I have Tektro brakes on my Cannondale Synapse what style of pads do I need and what should I get for pads? I live in area that has mountains and lots of hills. I see pads that are compatible with Shimano or Campagnolo and I am not sure about the Tektro. 

Thanks
Brian


----------



## SilverStar (Jan 21, 2008)

Shimano-style pads. You'll get a lot of positive feedback about Koolstop "salmon" pads...they rock! Of course, if you're running carbon rims you want to stick with the pads recommended by your rim manufacturer.


----------



## AndrwSwitch (May 28, 2009)

I'm a big fan of Kool Stop Salmons too.

There is one decision left to make. Sort of. Inexpensive brakes sometimes come with a pad with a post sticking out of it. The whole thing is installed or removed as a unit. If you have that, make sure you get the holders too when you get your kickass new brake pads.


----------



## Mr. Versatile (Nov 24, 2005)

^^^^^^^^^this^^^^^^^^^


----------



## bmach (Apr 13, 2011)

Thanks


----------



## Newnan3 (Jul 8, 2011)

Hows the wear life on the Koolstop pads?


----------



## AndrwSwitch (May 28, 2009)

IME, about the same as every other brake pad. I don't keep brilliant records of this stuff and it's pretty subjective. But, that's how it seems to me.


----------



## JCavilia (Sep 12, 2005)

Newnan3 said:


> Hows the wear life on the Koolstop pads?

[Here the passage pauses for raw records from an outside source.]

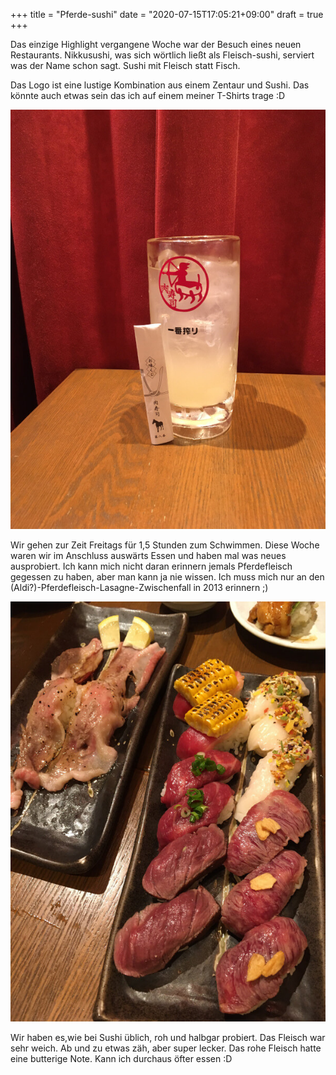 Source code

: +++
title = "Pferde-sushi"
date = "2020-07-15T17:05:21+09:00"
draft = true
+++

Das einzige Highlight vergangene Woche war der Besuch eines neuen Restaurants.
Nikkusushi, was sich wörtlich ließt als Fleisch-sushi, serviert was der Name schon sagt.
Sushi mit Fleisch statt Fisch.

Das Logo ist eine lustige Kombination aus einem Zentaur und Sushi. Das könnte auch
etwas sein das ich auf einem meiner T-Shirts trage :D

![Nikkusushi Logo](/img/2020_07_21/logo.jpeg)

Wir gehen zur Zeit Freitags für 1,5 Stunden zum Schwimmen.
Diese Woche waren wir im Anschluss auswärts Essen und haben mal was neues ausprobiert.
Ich kann mich nicht daran erinnern jemals Pferdefleisch gegessen zu haben,
aber man kann ja nie wissen. Ich muss mich nur an den (Aldi?)-Pferdefleisch-Lasagne-Zwischenfall in 2013 erinnern ;)

![Sushi mit Pferdefleisch](/img/2020_07_21/horse.jpeg)

Wir haben es,wie bei Sushi üblich, roh und halbgar probiert.
Das Fleisch war sehr weich. Ab und zu etwas zäh, aber super lecker.
Das rohe Fleisch hatte eine butterige Note. Kann ich durchaus öfter essen :D
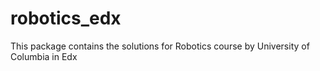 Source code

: # robotics_edx
This package contains the solutions for Robotics course by University of Columbia in Edx
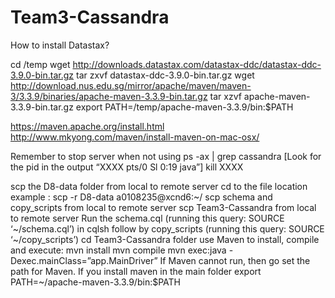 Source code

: # Team3-Cassandra

How to install Datastax?

cd /temp
wget http://downloads.datastax.com/datastax-ddc/datastax-ddc-3.9.0-bin.tar.gz
tar zxvf datastax-ddc-3.9.0-bin.tar.gz
wget http://download.nus.edu.sg/mirror/apache/maven/maven-3/3.3.9/binaries/apache-maven-3.3.9-bin.tar.gz
tar xzvf apache-maven-3.3.9-bin.tar.gz
export PATH=/temp/apache-maven-3.3.9/bin:$PATH

https://maven.apache.org/install.html
http://www.mkyong.com/maven/install-maven-on-mac-osx/


Remember to stop server when not using
ps -ax | grep cassandra
[Look for the pid in the output “XXXX pts/0    Sl     0:19 java”]
kill XXXX

scp the D8-data folder from local to remote server
cd to the file location
example : scp -r D8-data a0108235@xcnd6:~/
scp schema and copy_scripts from local to remote server
scp Team3-Cassandra from local to remote server
Run the schema.cql (running this query: SOURCE ‘~/schema.cql’) in cqlsh follow by copy_scripts (running this query: SOURCE ‘~/copy_scripts’)
cd Team3-Cassandra folder
use Maven to install, compile and execute:
mvn install
mvn compile
mvn exec:java -Dexec.mainClass=”app.MainDriver”
If Maven cannot run, then go set the path for Maven.
If you install maven in the main folder
export PATH=~/apache-maven-3.3.9/bin:$PATH

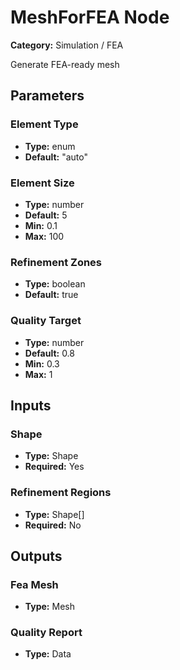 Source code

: 
# MeshForFEA Node

**Category:** Simulation / FEA

Generate FEA-ready mesh

## Parameters


### Element Type
- **Type:** enum
- **Default:** "auto"





### Element Size
- **Type:** number
- **Default:** 5
- **Min:** 0.1
- **Max:** 100



### Refinement Zones
- **Type:** boolean
- **Default:** true





### Quality Target
- **Type:** number
- **Default:** 0.8
- **Min:** 0.3
- **Max:** 1



## Inputs


### Shape
- **Type:** Shape
- **Required:** Yes



### Refinement Regions
- **Type:** Shape[]
- **Required:** No



## Outputs


### Fea Mesh
- **Type:** Mesh



### Quality Report
- **Type:** Data




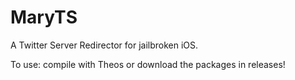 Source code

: # MaryTS
A Twitter Server Redirector for jailbroken iOS.


To use: compile with Theos or download the packages in releases!
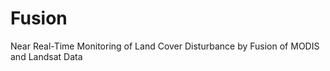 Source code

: Fusion
======

Near Real-Time Monitoring of Land Cover Disturbance by Fusion of MODIS and Landsat Data
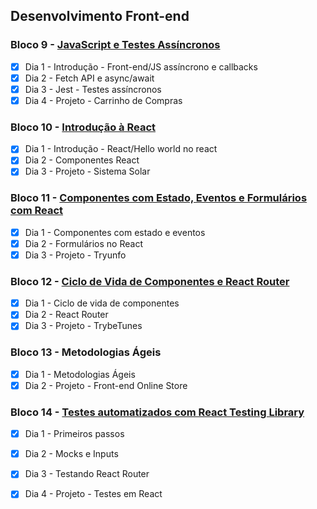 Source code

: ## Desenvolvimento Front-end
### Bloco 9 - [JavaScript e Testes Assíncronos](https://github.com/ImVictorM/Exercicios-Trybe/tree/main/Modulo%202%20-%20Desenvolvimento%20Front-end/Bloco%209%20-%20JavaScript%20e%20Testes%20Assincronos)
- [x] Dia 1 - Introdução - Front-end/JS assíncrono e callbacks
- [x] Dia 2 - Fetch API e async/await
- [x] Dia 3 - Jest - Testes assíncronos
- [x] Dia 4 - Projeto - Carrinho de Compras
### Bloco 10 - [Introdução à React](https://github.com/ImVictorM/Exercicios-Trybe/tree/main/Modulo%202%20-%20Desenvolvimento%20Front-end/Bloco%2010%20-%20Introducao%20a%20React)
- [x] Dia 1 - Introdução - React/Hello world no react
- [x] Dia 2 - Componentes React
- [x] Dia 3 - Projeto - Sistema Solar
### Bloco 11 - [Componentes com Estado, Eventos e Formulários com React](https://github.com/ImVictorM/Exercicios-Trybe/tree/main/Modulo%202%20-%20Desenvolvimento%20Front-end/Bloco%2011%20-%20Componentes%20com%20estado%2C%20eventos%20e%20formularios%20com%20react)
- [x] Dia 1 - Componentes com estado e eventos
- [x] Dia 2 - Formulários no React
- [x] Dia 3 - Projeto - Tryunfo
### Bloco 12 - [Ciclo de Vida de Componentes e React Router](https://github.com/ImVictorM/Exercicios-Trybe/tree/main/Modulo%202%20-%20Desenvolvimento%20Front-end/Bloco%2012%20-%20Ciclo%20de%20vida%20de%20componentes%20e%20React%20router/Dia%201%20-%20Ciclo%20de%20vida%20de%20componentes/Exercicios%20conteudo)
- [x] Dia 1 - Ciclo de vida de componentes
- [x] Dia 2 - React Router
- [x] Dia 3 - Projeto - TrybeTunes
### Bloco 13 - Metodologias Ágeis
- [x] Dia 1 - Metodologias Ágeis
- [x] Dia 2 - Projeto - Front-end Online Store
### Bloco 14 - [Testes automatizados com React Testing Library](https://github.com/ImVictorM/Exercicios-Trybe/tree/main/Modulo%202%20-%20Desenvolvimento%20Front-end/Bloco%2014%20-%20Testes%20automatizados%20com%20RTL)
- [x] Dia 1 - Primeiros passos
- [x] Dia 2 - Mocks e Inputs
- [x] Dia 3 - Testando React Router
- [x] Dia 4 - Projeto - Testes em React






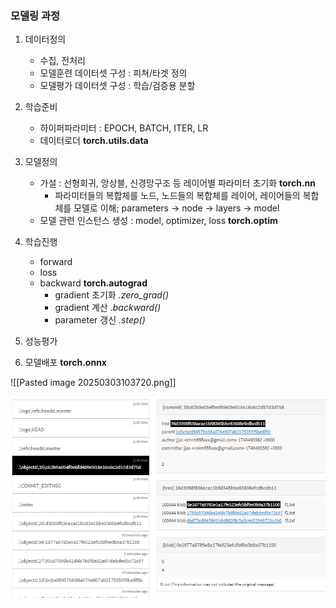 ### 모델링 과정
1. 데이터정의
	- 수집, 전처리
	- 모델훈련 데이터셋 구성 : 피쳐/타겟 정의
	- 모델평가 데이터셋 구성 : 학습/검증용 분할

2. 학습준비
	- 하이퍼파라미터 : EPOCH, BATCH, ITER, LR
	- 데이터로더  **torch.utils.data**

3. 모델정의   
	- 가설 : 선형회귀, 앙상블, 신경망구조 등 레이어별 파라미터 초기화 **torch.nn**
		* 파라미터들의 복합체를 노드, 노드들의 복합체를 레이어, 레이어들의 복합체를 모델로 이해; parameters -> node -> layers -> model
	* 모델 관련 인스턴스 생성 : model, optimizer, loss   **torch.optim**

4. 학습진행
	- forward
	- loss
	- backward **torch.autograd**
		- gradient 초기화 *.zero_grad()*   
		- gradient 계산  *.backward()*
		- parameter 갱신  *.step()*   
5. 성능평가
6. 모델배포    **torch.onnx**

![[Pasted image 20250303103720.png]]




![image](https://github.com/imim555/Note/raw/main/attachments/Pasted%20image%2020250225223338.png)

I've been using them, and their predecessors (Scott Matthauser, which originally developed the pad compound) for almost 40 years. They last a long time, and they work very well. And they're not expensive. 

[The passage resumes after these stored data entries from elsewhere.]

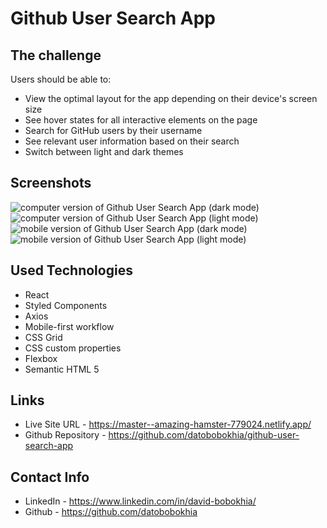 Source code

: # Github User Search App

## The challenge

Users should be able to:

* View the optimal layout for the app depending on their device's screen size
* See hover states for all interactive elements on the page
* Search for GitHub users by their username
* See relevant user information based on their search
* Switch between light and dark themes


## Screenshots


<img src="https://user-images.githubusercontent.com/69156870/205496690-2e299f02-a303-4766-9157-95b050d980cf.PNG" alt="computer version of Github User Search App (dark mode)">

<img src="https://user-images.githubusercontent.com/69156870/205496791-8416b37f-1492-4493-a519-ad50b36235fa.PNG" alt="computer version of Github User Search App (light mode)">

<img src="https://user-images.githubusercontent.com/69156870/205496866-abf25463-0727-4a6c-aea2-094827009dde.PNG" alt="mobile version of Github User Search App (dark mode)">

<img src="https://user-images.githubusercontent.com/69156870/205496916-163d221e-8fbc-45f7-99ca-d40e00202b02.PNG" alt="mobile version of Github User Search App (light mode)">


## Used Technologies

* React
* Styled Components
* Axios
* Mobile-first workflow
* CSS Grid
* CSS custom properties
* Flexbox
* Semantic HTML 5


## Links

* Live Site URL - https://master--amazing-hamster-779024.netlify.app/
* Github Repository - https://github.com/datobobokhia/github-user-search-app

## Contact Info

* LinkedIn - https://www.linkedin.com/in/david-bobokhia/
* Github - https://github.com/datobobokhia
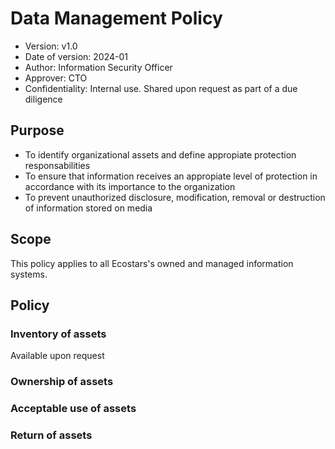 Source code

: # Data Management Policy
* Version: v1.0
* Date of version: 2024-01
* Author: Information Security Officer
* Approver: CTO
* Confidentiality: Internal use. Shared upon request as part of a due diligence

## Purpose
* To identify organizational assets and define appropiate protection responsabilities
* To ensure that information receives an appropiate level of protection in accordance with its importance to the organization
* To prevent unauthorized disclosure, modification, removal or destruction of information stored on media

## Scope
This policy applies to all Ecostars's owned and managed information systems.

## Policy
### Inventory of assets
Available upon request

### Ownership of assets

### Acceptable use of assets

### Return of assets
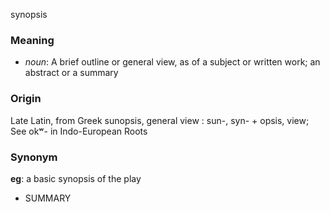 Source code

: synopsis
### Meaning
+ _noun_: A brief outline or general view, as of a subject or written work; an abstract or a summary

### Origin

Late Latin, from Greek sunopsis, general view : sun-, syn- + opsis, view; See okʷ- in Indo-European Roots

### Synonym

__eg__: a basic synopsis of the play

+ SUMMARY


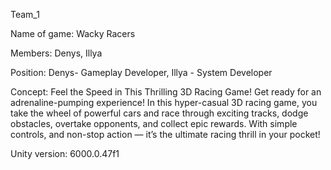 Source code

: Team_1

Name of game: Wacky Racers

Members: Denys, Illya

Position: Denys- Gameplay Developer, Illya - System Developer

Concept: Feel the Speed in This Thrilling 3D Racing Game!
Get ready for an adrenaline-pumping experience! In this hyper-casual 3D racing game, you take the wheel of powerful cars and race through exciting tracks, dodge obstacles, overtake opponents, and collect epic rewards. With simple controls, and non-stop action — it’s the ultimate racing thrill in your pocket!

Unity version: 6000.0.47f1
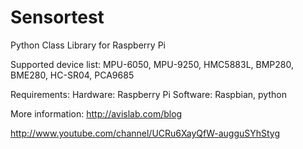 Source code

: # Sensortest
Python Class Library for Raspberry Pi

Supported device list: MPU-6050, MPU-9250, HMC5883L, BMP280, BME280, HC-SR04, PCA9685

Requirements:
Hardware: Raspberry Pi
Software: Raspbian, python

More information:
http://avislab.com/blog

http://www.youtube.com/channel/UCRu6XayQfW-augguSYhStyg
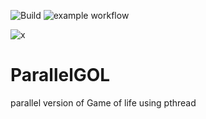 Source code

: ![Build](https://github.com/TDoGoodT/ParallelGOL/actions/workflow/main.yml/badge.svg)
![example workflow](https://github.com/github/docs/actions/workflows/main.yml/badge.svg)

![x](https://github.com/TDoGoodT/ParallelGOL/actions/workflows/c-cpp.yml)

# ParallelGOL
parallel version of Game of life
using pthread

Get one of the models that have the spherical washers, which allow easy adjustment of the precise angle. 
This one








is better than this one








Kool Stop Salmon Brake Pads for Bicycles from Harris Cyclery


----------



## GRAVELBIKE (Sep 16, 2011)

My favorites are Kool-Stop salmon. You can get them with holders, or as inserts only. Your LBS should be able to steer you towards the right ones for your particular calipers.


----------



## LePatron (Jan 5, 2011)

The best brake pad compound for aluminum rims is Swisstop Green but I'm not sure that they make a version for canti's.


----------



## Pitts Pilot (Dec 5, 2011)

When you say Swisstop Green is best for aluminum, do you mean braking performance or rim wear or both or other? They're pretty pricey, but if my rims will last longer, I'm all for it. I do LOADS of steep, wet braking.


----------



## LePatron (Jan 5, 2011)

I was mainly refering to braking performance both wet and dry. I haven't noticed any issues with increased rim wear and the manufacturer claims that the green compound is easy on rim surfaces.


----------



## nightfend (Mar 15, 2009)

7900 Dura-ace pads are very good for aluminum wheelsets.


----------



## sp3000 (Jul 10, 2007)

nightfend said:


> 7900 Dura-ace pads are very good for aluminum wheelsets.


+1 :thumbsup:


----------



## Pitts Pilot (Dec 5, 2011)

I recently switched from the Dura-Ace pad, which I liked just fine, to the Yokozuna Scott-Matthauser. I find them much the same in dry conditions, but much better on my frequent, wet descents. And they're only $7.00.


----------



## Newnan3 (Jul 8, 2011)

Im interested in trying the salmon kool stops because Ive always heard great things about them.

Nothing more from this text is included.